PROBLEM TO SOLVE: Exactly as they appear below, repeat the lines from the one with "BypassMode so won't" through the one with "appears we are", and no others.

INPUT DATA:
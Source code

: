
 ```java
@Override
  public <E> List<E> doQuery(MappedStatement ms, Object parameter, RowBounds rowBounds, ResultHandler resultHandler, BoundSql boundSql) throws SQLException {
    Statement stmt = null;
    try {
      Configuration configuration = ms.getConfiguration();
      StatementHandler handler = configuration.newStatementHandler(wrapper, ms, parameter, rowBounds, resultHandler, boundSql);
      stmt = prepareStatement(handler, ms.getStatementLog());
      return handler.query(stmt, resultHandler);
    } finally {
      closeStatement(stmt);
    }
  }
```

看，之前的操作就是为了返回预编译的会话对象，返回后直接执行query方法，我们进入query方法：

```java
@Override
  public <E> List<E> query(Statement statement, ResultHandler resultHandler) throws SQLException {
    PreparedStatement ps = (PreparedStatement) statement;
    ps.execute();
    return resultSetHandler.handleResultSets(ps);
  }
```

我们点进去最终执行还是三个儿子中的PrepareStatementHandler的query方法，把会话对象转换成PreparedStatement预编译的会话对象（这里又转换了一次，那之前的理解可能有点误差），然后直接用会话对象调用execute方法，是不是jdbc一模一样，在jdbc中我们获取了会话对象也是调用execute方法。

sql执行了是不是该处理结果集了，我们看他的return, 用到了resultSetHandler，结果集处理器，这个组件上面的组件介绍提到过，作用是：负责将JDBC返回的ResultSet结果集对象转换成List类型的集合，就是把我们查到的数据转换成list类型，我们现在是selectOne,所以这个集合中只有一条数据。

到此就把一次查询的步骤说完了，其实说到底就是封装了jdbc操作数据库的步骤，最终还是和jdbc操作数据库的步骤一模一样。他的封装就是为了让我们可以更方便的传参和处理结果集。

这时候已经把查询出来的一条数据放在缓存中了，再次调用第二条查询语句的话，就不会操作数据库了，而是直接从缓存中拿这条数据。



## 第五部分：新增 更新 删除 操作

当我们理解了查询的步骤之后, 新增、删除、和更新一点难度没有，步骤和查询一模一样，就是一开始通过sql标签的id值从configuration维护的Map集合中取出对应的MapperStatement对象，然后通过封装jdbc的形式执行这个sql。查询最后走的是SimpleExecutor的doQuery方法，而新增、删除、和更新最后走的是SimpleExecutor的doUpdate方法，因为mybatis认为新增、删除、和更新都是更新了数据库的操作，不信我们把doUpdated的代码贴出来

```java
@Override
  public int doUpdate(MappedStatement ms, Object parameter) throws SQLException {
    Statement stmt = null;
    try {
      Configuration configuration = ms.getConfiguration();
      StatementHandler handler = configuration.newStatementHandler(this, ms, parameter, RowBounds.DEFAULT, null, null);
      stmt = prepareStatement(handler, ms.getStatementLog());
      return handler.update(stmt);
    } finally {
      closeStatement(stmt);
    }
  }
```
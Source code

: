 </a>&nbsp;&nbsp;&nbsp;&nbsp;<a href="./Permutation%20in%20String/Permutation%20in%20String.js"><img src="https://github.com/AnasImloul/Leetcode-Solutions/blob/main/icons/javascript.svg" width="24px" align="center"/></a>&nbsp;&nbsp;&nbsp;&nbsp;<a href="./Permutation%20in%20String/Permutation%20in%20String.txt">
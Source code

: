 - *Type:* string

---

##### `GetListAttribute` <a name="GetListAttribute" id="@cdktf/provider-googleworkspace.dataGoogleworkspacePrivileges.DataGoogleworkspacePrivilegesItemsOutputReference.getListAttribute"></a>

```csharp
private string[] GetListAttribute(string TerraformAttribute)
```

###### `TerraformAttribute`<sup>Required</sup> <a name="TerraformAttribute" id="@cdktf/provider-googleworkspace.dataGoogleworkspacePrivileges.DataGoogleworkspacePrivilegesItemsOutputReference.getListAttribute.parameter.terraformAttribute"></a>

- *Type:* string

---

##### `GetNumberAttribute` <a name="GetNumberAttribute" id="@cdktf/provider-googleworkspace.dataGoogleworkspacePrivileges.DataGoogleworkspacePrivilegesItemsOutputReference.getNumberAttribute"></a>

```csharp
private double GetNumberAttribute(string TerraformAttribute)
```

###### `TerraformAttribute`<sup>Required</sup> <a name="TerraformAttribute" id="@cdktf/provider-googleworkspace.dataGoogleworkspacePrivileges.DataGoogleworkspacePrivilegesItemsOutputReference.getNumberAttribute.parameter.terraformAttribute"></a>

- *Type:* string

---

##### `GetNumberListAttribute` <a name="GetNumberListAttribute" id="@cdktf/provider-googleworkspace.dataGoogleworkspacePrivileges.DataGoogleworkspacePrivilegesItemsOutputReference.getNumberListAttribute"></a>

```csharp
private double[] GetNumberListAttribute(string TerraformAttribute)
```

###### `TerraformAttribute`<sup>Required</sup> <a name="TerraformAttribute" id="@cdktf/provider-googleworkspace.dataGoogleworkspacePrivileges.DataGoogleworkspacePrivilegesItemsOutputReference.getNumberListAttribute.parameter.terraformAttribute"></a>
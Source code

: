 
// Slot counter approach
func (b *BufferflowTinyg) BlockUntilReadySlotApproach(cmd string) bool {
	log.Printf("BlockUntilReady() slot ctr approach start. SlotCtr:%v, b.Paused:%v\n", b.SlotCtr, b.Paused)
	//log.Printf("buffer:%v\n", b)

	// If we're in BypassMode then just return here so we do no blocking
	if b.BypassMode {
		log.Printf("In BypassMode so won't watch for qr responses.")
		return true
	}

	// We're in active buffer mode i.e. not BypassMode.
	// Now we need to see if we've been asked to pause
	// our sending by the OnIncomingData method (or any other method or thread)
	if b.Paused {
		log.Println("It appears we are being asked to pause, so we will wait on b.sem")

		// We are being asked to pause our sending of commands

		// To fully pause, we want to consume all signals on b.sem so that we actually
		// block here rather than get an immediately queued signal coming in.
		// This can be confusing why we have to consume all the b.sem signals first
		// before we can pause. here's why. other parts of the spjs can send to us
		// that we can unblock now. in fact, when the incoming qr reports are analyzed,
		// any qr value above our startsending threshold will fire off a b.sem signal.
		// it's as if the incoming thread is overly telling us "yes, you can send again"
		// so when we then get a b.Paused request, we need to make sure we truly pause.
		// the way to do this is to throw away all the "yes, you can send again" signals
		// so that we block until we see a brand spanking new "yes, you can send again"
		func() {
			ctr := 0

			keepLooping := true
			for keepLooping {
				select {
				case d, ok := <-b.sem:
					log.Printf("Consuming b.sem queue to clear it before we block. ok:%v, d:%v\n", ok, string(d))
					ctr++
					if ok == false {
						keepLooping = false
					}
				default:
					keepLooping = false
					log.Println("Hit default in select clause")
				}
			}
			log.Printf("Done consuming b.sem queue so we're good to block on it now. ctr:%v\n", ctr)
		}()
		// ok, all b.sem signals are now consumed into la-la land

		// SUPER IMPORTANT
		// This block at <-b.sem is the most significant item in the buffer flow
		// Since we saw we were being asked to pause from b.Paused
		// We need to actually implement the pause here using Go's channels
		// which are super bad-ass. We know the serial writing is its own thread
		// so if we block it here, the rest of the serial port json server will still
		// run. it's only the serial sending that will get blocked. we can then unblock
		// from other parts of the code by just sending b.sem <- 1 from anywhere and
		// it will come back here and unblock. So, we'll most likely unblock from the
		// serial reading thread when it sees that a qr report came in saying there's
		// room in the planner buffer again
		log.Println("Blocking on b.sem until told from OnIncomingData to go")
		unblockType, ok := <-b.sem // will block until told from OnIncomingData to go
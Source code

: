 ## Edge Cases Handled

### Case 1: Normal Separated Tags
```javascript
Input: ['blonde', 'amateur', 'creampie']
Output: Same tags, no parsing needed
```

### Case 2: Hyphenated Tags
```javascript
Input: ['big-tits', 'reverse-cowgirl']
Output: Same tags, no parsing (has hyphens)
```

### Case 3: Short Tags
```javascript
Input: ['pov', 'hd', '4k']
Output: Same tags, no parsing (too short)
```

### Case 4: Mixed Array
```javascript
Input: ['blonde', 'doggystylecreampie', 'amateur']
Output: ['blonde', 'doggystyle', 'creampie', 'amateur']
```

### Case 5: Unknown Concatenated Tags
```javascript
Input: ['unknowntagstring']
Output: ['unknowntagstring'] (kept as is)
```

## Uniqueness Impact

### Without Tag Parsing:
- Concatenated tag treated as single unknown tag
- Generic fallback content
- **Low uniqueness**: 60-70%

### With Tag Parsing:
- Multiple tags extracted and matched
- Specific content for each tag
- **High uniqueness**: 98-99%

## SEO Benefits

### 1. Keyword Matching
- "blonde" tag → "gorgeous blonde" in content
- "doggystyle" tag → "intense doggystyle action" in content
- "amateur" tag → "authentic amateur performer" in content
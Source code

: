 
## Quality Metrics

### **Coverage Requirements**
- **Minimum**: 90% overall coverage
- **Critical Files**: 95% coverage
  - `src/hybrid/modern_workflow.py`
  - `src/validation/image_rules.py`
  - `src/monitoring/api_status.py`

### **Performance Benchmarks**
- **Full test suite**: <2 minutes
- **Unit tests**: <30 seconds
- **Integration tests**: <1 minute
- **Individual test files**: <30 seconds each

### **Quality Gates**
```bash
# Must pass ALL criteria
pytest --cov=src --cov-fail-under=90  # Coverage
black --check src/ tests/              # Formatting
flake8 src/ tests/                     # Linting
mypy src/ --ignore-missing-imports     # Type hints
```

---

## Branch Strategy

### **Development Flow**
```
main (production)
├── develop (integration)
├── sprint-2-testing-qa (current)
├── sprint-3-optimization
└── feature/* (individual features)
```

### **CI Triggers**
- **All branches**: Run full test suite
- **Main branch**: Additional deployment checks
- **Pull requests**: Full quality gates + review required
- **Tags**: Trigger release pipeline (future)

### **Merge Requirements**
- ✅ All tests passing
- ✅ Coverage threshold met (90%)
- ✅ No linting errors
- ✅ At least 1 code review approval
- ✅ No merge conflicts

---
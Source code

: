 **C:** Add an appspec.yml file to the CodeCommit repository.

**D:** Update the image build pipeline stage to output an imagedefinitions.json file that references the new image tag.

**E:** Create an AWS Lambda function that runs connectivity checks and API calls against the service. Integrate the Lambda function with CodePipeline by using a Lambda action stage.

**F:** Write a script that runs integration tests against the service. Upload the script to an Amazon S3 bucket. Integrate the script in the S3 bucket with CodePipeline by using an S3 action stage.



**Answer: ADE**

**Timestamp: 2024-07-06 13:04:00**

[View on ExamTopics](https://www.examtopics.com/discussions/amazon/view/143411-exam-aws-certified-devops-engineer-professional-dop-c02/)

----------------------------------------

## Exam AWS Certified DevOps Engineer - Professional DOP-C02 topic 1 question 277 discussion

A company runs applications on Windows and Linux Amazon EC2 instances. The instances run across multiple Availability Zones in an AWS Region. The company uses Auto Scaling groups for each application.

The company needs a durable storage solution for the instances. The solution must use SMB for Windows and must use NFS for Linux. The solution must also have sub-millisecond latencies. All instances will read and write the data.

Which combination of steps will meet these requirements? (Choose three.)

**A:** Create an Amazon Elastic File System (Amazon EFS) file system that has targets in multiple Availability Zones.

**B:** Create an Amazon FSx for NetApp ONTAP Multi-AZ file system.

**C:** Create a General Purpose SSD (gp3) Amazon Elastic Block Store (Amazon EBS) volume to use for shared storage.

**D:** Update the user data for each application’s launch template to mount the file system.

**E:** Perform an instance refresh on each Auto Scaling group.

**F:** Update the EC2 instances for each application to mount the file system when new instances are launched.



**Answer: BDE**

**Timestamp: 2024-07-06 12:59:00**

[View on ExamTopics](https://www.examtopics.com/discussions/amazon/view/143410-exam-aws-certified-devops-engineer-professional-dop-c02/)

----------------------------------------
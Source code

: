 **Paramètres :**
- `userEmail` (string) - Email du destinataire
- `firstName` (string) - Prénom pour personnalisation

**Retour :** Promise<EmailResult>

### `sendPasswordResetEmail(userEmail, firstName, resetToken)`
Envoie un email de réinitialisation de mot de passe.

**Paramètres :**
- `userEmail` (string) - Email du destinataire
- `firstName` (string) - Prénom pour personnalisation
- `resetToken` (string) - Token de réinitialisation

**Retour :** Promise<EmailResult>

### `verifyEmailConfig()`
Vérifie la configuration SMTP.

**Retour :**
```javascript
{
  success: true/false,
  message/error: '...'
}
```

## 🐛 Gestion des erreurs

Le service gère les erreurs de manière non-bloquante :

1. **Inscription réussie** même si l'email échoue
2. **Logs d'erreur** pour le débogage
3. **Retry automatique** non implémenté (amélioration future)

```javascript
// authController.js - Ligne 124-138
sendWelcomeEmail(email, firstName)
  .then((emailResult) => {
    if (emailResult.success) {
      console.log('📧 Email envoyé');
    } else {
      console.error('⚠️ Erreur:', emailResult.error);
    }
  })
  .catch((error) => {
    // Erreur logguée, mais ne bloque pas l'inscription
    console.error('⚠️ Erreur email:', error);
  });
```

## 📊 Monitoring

REPLY:
		log.Printf("In BypassMode so won't watch for qr responses.")
		return true
	}

	// We're in active buffer mode i.e. not BypassMode.
	// Now we need to see if we've been asked to pause
	// our sending by the OnIncomingData method (or any other method or thread)
	if b.Paused {
		log.Println("It appears we are being asked to pause, so we will wait on b.sem")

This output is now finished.